Data Function Algorithm Example
Vector sort ConsiderRadixSort sort(rand(1:10, 10), alg = Base.Sort.ConsiderRadixSort(radix=Base.Sort.RadixSort()))
ODEProblem solve RK4 solve(ode, RK4(step_limiter! = OrdinaryDiffEq.trivial_limiter!)
Function optimize BFGS optimize(f, x0, BFGS(linesearch = LineSearches.HagerZhang())

In all these examples the algorithm is a struct with some options. In some cases there is no reasonable alternative to a default algorithm (e.g. for left_join), in which case it makes sense not to follow this pattern. But I think in machine learning it would make a lot of sense to follow this pattern, because there are always different machine learning algorithms/methods to fit some data.

Err, not really. In these examples the behaviour of the function is affected/configured by the struct. But an algorithm is fundamentally a sequence of instructions. A struct does not do anything, unless it has an ::Expr field it does not itself contain/perform an algorithm. The algorithm itself is performed by a function. These two things are mutually exclusive.

I see your point, thanks! I can understand that machine learning, in particular deep learning, is sometimes perceived as being fancy, blackboxy and unreliable. But with fixed hyperparameters and random seeds, any machine learning algorithm I know is deterministic and converges, at least in the same sense as a local optimization algorithm like BFGS converges to a point near a critical point of some non-convex function. And if e.g. HagerZhang is a line search algorithm, BFGS (which calls the line search deterministically) is an optimization algorithm, I would call RidgeRegression (which calls BFGS deterministically) a machine learning algorithm.
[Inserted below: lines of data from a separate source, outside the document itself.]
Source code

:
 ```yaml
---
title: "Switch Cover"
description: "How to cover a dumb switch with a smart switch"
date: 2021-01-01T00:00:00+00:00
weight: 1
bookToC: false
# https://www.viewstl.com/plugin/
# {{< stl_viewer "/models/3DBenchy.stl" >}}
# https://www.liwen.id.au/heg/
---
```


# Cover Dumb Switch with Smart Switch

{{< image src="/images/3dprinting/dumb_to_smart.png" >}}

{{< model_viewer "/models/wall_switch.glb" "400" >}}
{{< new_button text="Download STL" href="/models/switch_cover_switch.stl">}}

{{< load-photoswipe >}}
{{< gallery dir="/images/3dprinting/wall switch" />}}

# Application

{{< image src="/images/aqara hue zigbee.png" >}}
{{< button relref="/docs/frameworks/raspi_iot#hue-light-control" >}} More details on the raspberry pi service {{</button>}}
Btw. while writing, a colleague entered the office and we had a brief discussion. He said that the “thing” that defines how the fit function transforms some training data into a model of the data should be called algorithm :).
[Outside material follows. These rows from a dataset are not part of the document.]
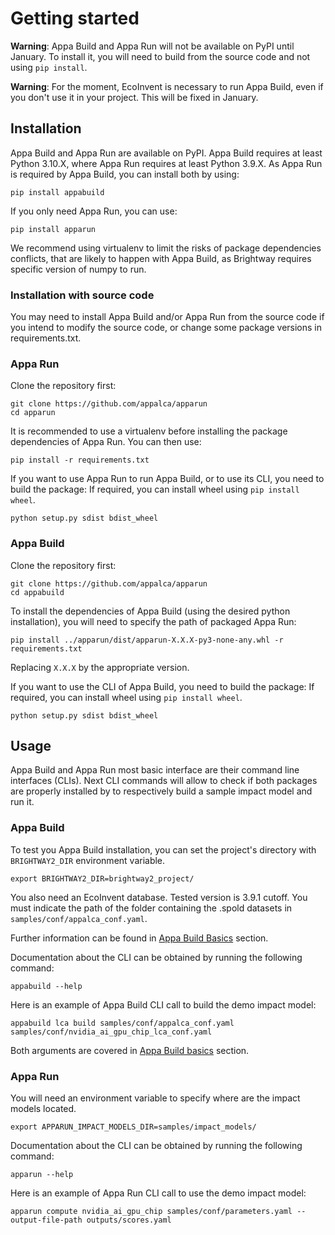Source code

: # Getting started

**Warning**: Appa Build and Appa Run will not be available on PyPI until January. To install it, you will need to build from the source code and not using `pip install`.

**Warning**: For the moment, EcoInvent is necessary to run Appa Build, even if you don't use it in your project. This will be fixed in January.

## Installation
Appa Build and Appa Run are available on PyPI.
Appa Build requires at least Python 3.10.X, where Appa Run requires at least Python 3.9.X.
As Appa Run is required by Appa Build, you can install both by using:
```
pip install appabuild
```

If you only need Appa Run, you can use:
```
pip install apparun
```

We recommend using virtualenv to limit the risks of package dependencies conflicts, that are likely to happen with Appa Build, as Brightway requires specific version of numpy to run.

### Installation with source code

You may need to install Appa Build and/or Appa Run from the source code if you intend to modify the source code, or change some package versions in requirements.txt.

### Appa Run

Clone the repository first:

```
git clone https://github.com/appalca/apparun
cd apparun
```

It is recommended to use a virtualenv before installing the package dependencies of Appa Run. You can then use:

```
pip install -r requirements.txt
```

If you want to use Appa Run to run Appa Build, or to use its CLI, you need to build the package:
If required, you can install wheel using `pip install wheel`.

```
python setup.py sdist bdist_wheel
```

### Appa Build

Clone the repository first:

```
git clone https://github.com/appalca/apparun
cd appabuild
```

To install the dependencies of Appa Build (using the desired python installation), you will need to specify the path of packaged Appa Run: 

```
pip install ../apparun/dist/apparun-X.X.X-py3-none-any.whl -r requirements.txt
```

Replacing `X.X.X` by the appropriate version. 

If you want to use the CLI of Appa Build, you need to build the package:
If required, you can install wheel using `pip install wheel`.

```
python setup.py sdist bdist_wheel
``` 

## Usage
Appa Build and Appa Run most basic interface are their command line interfaces (CLIs).
Next CLI commands will allow to check if both packages are properly installed by to respectively build a sample impact model and run it.

### Appa Build
To test you Appa Build installation, you can set the project's directory with ```BRIGHTWAY2_DIR``` environment variable.
```
export BRIGHTWAY2_DIR=brightway2_project/
```

You also need an EcoInvent database. Tested version is 3.9.1 cutoff.
You must indicate the path of the folder containing the .spold datasets in `samples/conf/appalca_conf.yaml`.

Further information can be found in [Appa Build Basics](appa_build_basics.md) section.

Documentation about the CLI can be obtained by running the following command:
```
appabuild --help
```

Here is an example of Appa Build CLI call to build the demo impact model:
```
appabuild lca build samples/conf/appalca_conf.yaml samples/conf/nvidia_ai_gpu_chip_lca_conf.yaml
```

Both arguments are covered in [Appa Build basics](appa_build_basics.md) section.

### Appa Run
You will need an environment variable to specify where are the impact models located.
```
export APPARUN_IMPACT_MODELS_DIR=samples/impact_models/
```

Documentation about the CLI can be obtained by running the following command:
```
apparun --help
```

Here is an example of Appa Run CLI call to use the demo impact model:
```
apparun compute nvidia_ai_gpu_chip samples/conf/parameters.yaml --output-file-path outputs/scores.yaml
```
In conclusion Algorithm or MLMethod remain my favorites.

Ps. another sample from the julia ecosystem: DifferentialEquations calls RK4 etc. “methods”.

Well, yes. BGFS and RK4 is just the name of the algorithm. But isn’t it much more natural to write
sort(x, alg = ConsiderRadixSort()) instead of
sort(x, option = ConsiderRadixSort()) or sort(x, config = ConsiderRadixSort()) or sort(x, strategy = ConsiderRadixSort()).

At least in DifferentialEquations they are not bothered with calling this struct an algorithm

julia> supertype(typeof(RK4()))
OrdinaryDiffEq.OrdinaryDiffEqAdaptiveAlgorithm

I knew I was setting myself up for this objection. :wink:

None of those structs that you mention have the word Algorithm tacked on to the end. They really are just configuration or options structs. I have no problem with a phrase like “the random forest algorithm”. The tricky part is that sometimes we would like to distinguish between the algorithm and the actual ensemble of learned decision trees. So we have both the random forest algorithm and the random forest data structure. If I hear the phrase “random forest”, I think of it as a noun—it’s the ensemble of learned decision trees.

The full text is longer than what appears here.